SUPPORTING STATEMENT

Terms of Clearance: None.

A. Justification

1. Circumstances Making the Collection of Information Necessary

This information collection supports Food and Drug Administration (FDA, us or we) regulations. Section 409(a) of the Federal Food, Drug, and Cosmetic Act (FD&C Act) (21 U.S.C. 348(a)) provides that a food additive shall be deemed to be unsafe unless its use is permitted by a regulation which prescribes the condition(s) under which it may safely be used, or unless it is exempted by regulation for investigational use. Section 409(b) of the FD&C Act (21 U.S.C. 348(b)) specifies the information that must be submitted by a petitioner to establish the safety of a food additive and to secure the issuance of a regulation permitting its use in animal food.

To implement the provisions of § 409 of the FD&C Act, we issued procedural regulations under 21 CFR part 571. These procedural regulations are designed to specify more thoroughly the information that must be submitted to meet the requirement set down in broader terms by the FD&C Act. The regulations add no substantive requirements to those indicated in the FD&C Act, but attempt to explain these requirements and provide a standard format for submission to speed processing of the petition. Labeling requirements for food additives intended for animal consumption are also set forth in various regulations contained in 21 CFR parts 501, 573, and 579. The labeling regulations are considered by FDA to be cross-referenced to § 571.1, which is the subject of this same OMB clearance for food additive petitions.

With regard to the investigational use of food additives, § 409(j) of the FD&C Act (§ 409(j)) (21 U.S.C. 348(j)) provides that any food additive, or any food bearing or containing such an additive, may be exempted from the requirements of this section if intended solely for investigational use by qualified experts. Investigational use of a food additive is typically to address the safety and/or intended physical or technical effect of the additive.

To implement the provisions of § 409(j), we issued regulations under 21 CFR 570.17. These regulations are designed to specify more thoroughly the information that must be submitted to meet the requirement set down in broad terms by the FD&C Act.
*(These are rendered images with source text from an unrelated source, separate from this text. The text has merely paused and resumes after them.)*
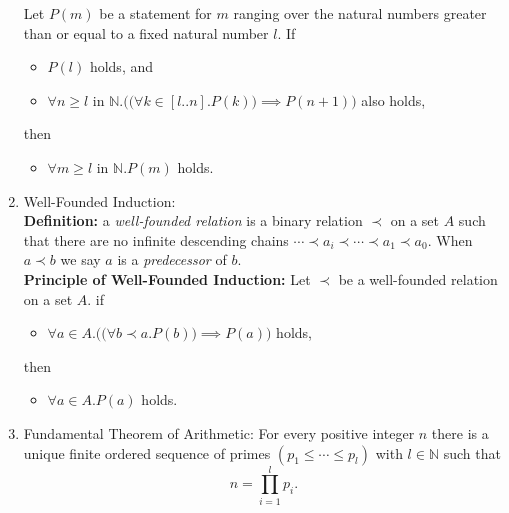 \documentclass{article}
\begin{document}
\begin{enumerate}
        Let $P(m)$ be a statement for $m$ ranging over the natural numbers greater than or equal to a fixed natural number $l$. If 
        \begin{itemize}[label={-},topsep=0pt]
            \item $P(l)$ holds, and 
            \item $\forall n\geq l\text{ in }\mathbb{N}.\Big(\big(\forall k\in[l..n].P(k)\big)\implies P(n+1)\Big)$ also holds,
        \end{itemize}
        then
        \begin{itemize}[label={-},topsep=0pt]
            \item $\forall m\geq l\text{ in }\mathbb{N}.P(m)$ holds.
        \end{itemize}
    \item Well-Founded Induction:\\
        \textbf{Definition:} a \textit{well-founded relation} is a binary relation $\prec$ on a set $A$ such that there are no infinite descending chains $\cdots\prec a_i\prec\cdots\prec a_1\prec a_0$. When $a\prec b$ we say $a$ is a \textit{predecessor} of $b$.\\
        \textbf{Principle of Well-Founded Induction:} Let $\prec$ be a well-founded relation on a set $A$. if
        \begin{itemize}[label={-},topsep=0pt]
            \item $\forall a\in A.\Big(\big(\forall b\prec a.P(b)\big)\implies P(a)\Big)$ holds,
        \end{itemize}
        then
        \begin{itemize}[label={-},topsep=0pt]
            \item $\forall a\in A.P(a)$ holds.
        \end{itemize}
    \item Fundamental Theorem of Arithmetic: For every positive integer $n$ there is a unique finite ordered sequence of primes $(p_1\leq\cdots\leq p_l)$ with $l\in\mathbb{N}$ such that
        $$n=\prod_{i=1}^{l}p_i.$$
\end{enumerate}
\newpage
\end{document}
Labeling requirements for investigational food additives are also set forth in various regulations contained in 21 CFR 501. The labeling regulations are considered by FDA to be cross-referenced to § 570.17, which is the subject of this same OMB clearance for investigational food additive files.

Accordingly, we request extension of OMB approval of the reporting requirements in the following citations:

21 CFR 571.1 – Reporting

Sets forth the information that must be submitted in a food additive petition.

21 CFR 571.6 – Reporting

Sets forth the process to amend a food additive petition.

21 CFR 570.17 – Reporting

Sets forth the exemption for investigational use and procedure for obtaining authorization to market edible products from experimental animals.

2. Purpose and Use of the Information Collection

The information collected is necessary to protect the public health. We use the information submitted by food manufacturers or food additive manufacturers to ascertain whether the data establish the identity of the substance, justify its intended effect in/on the food, and establish that its intended use in/on food is safe.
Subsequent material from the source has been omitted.